What needs to be done ->
Search the data for the word "info" and copy every line that contains it.

(Collected data)

───

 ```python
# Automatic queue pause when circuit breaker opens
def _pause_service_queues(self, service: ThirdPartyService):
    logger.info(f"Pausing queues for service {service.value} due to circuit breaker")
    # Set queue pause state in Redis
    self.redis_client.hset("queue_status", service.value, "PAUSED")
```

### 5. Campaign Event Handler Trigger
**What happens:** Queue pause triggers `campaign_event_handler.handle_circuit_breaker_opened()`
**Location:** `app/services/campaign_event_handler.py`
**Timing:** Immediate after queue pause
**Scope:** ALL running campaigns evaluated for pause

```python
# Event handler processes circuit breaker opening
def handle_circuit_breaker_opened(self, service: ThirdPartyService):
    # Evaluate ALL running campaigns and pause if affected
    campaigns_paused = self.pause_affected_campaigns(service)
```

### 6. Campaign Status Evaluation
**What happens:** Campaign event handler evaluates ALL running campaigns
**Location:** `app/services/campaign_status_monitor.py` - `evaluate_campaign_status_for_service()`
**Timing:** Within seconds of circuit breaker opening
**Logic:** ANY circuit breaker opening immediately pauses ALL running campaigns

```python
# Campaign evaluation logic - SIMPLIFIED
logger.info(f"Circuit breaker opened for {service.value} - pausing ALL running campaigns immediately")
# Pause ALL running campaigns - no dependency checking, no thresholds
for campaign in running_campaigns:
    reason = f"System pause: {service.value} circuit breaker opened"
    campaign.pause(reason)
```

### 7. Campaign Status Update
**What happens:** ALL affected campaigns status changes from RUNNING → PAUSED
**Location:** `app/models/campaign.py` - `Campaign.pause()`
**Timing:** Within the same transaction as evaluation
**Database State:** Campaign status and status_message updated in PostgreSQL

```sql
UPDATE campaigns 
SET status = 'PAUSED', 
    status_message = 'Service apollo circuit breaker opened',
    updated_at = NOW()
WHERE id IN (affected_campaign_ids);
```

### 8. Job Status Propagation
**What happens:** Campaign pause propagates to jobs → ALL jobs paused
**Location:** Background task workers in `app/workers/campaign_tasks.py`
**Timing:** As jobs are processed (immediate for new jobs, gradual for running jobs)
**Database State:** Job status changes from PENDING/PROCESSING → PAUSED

───

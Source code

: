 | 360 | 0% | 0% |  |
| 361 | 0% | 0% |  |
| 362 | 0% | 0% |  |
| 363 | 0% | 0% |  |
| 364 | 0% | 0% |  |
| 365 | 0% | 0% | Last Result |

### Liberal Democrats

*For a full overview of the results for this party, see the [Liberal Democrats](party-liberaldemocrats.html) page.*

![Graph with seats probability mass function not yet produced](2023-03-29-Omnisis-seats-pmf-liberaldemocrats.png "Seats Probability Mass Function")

───

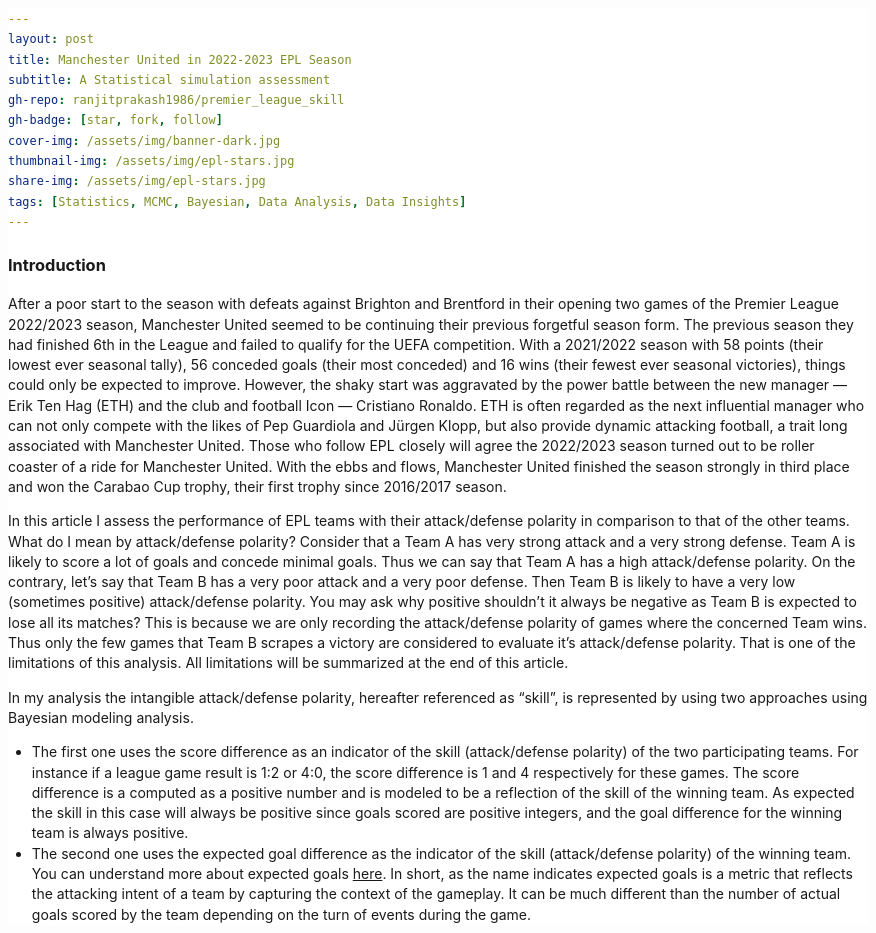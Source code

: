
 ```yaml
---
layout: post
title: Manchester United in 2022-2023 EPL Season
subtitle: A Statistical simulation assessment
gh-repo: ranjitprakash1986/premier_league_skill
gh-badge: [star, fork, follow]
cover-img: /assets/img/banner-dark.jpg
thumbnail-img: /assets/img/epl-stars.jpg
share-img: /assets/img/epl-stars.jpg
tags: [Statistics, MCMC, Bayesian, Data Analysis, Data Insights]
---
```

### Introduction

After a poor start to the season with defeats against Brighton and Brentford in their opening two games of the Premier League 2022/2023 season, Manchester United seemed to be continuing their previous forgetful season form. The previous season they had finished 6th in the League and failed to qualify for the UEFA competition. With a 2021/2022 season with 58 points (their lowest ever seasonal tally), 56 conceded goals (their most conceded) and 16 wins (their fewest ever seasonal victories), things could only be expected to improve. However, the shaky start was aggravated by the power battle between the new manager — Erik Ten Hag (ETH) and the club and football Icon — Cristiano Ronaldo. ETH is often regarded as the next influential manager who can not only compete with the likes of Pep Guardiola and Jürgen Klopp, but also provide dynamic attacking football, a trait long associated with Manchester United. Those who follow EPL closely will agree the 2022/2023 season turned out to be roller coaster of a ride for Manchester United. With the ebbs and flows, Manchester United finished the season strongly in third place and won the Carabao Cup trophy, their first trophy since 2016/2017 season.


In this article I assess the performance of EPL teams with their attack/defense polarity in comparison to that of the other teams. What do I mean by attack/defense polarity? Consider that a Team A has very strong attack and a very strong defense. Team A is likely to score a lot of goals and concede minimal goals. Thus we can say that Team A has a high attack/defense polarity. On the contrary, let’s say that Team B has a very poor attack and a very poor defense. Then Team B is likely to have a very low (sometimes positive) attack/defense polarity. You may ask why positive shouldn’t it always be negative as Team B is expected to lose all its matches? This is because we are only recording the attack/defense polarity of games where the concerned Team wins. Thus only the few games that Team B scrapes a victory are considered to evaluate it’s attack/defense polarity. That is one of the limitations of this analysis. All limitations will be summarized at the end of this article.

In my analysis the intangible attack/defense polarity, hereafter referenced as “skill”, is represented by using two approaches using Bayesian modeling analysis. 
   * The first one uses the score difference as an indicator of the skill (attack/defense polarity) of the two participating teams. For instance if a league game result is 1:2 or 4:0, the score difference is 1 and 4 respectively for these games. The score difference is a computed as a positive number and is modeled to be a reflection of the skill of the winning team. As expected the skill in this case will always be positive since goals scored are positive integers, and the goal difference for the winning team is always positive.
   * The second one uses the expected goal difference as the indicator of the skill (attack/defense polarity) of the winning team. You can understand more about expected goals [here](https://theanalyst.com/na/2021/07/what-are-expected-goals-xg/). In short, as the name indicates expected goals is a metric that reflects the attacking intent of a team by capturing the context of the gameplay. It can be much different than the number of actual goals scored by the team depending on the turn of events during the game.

───

Exercise output ->
    logger.info(f"Pausing queues for service {service.value} due to circuit breaker")
logger.info(f"Circuit breaker opened for {service.value} - pausing ALL running campaigns immediately")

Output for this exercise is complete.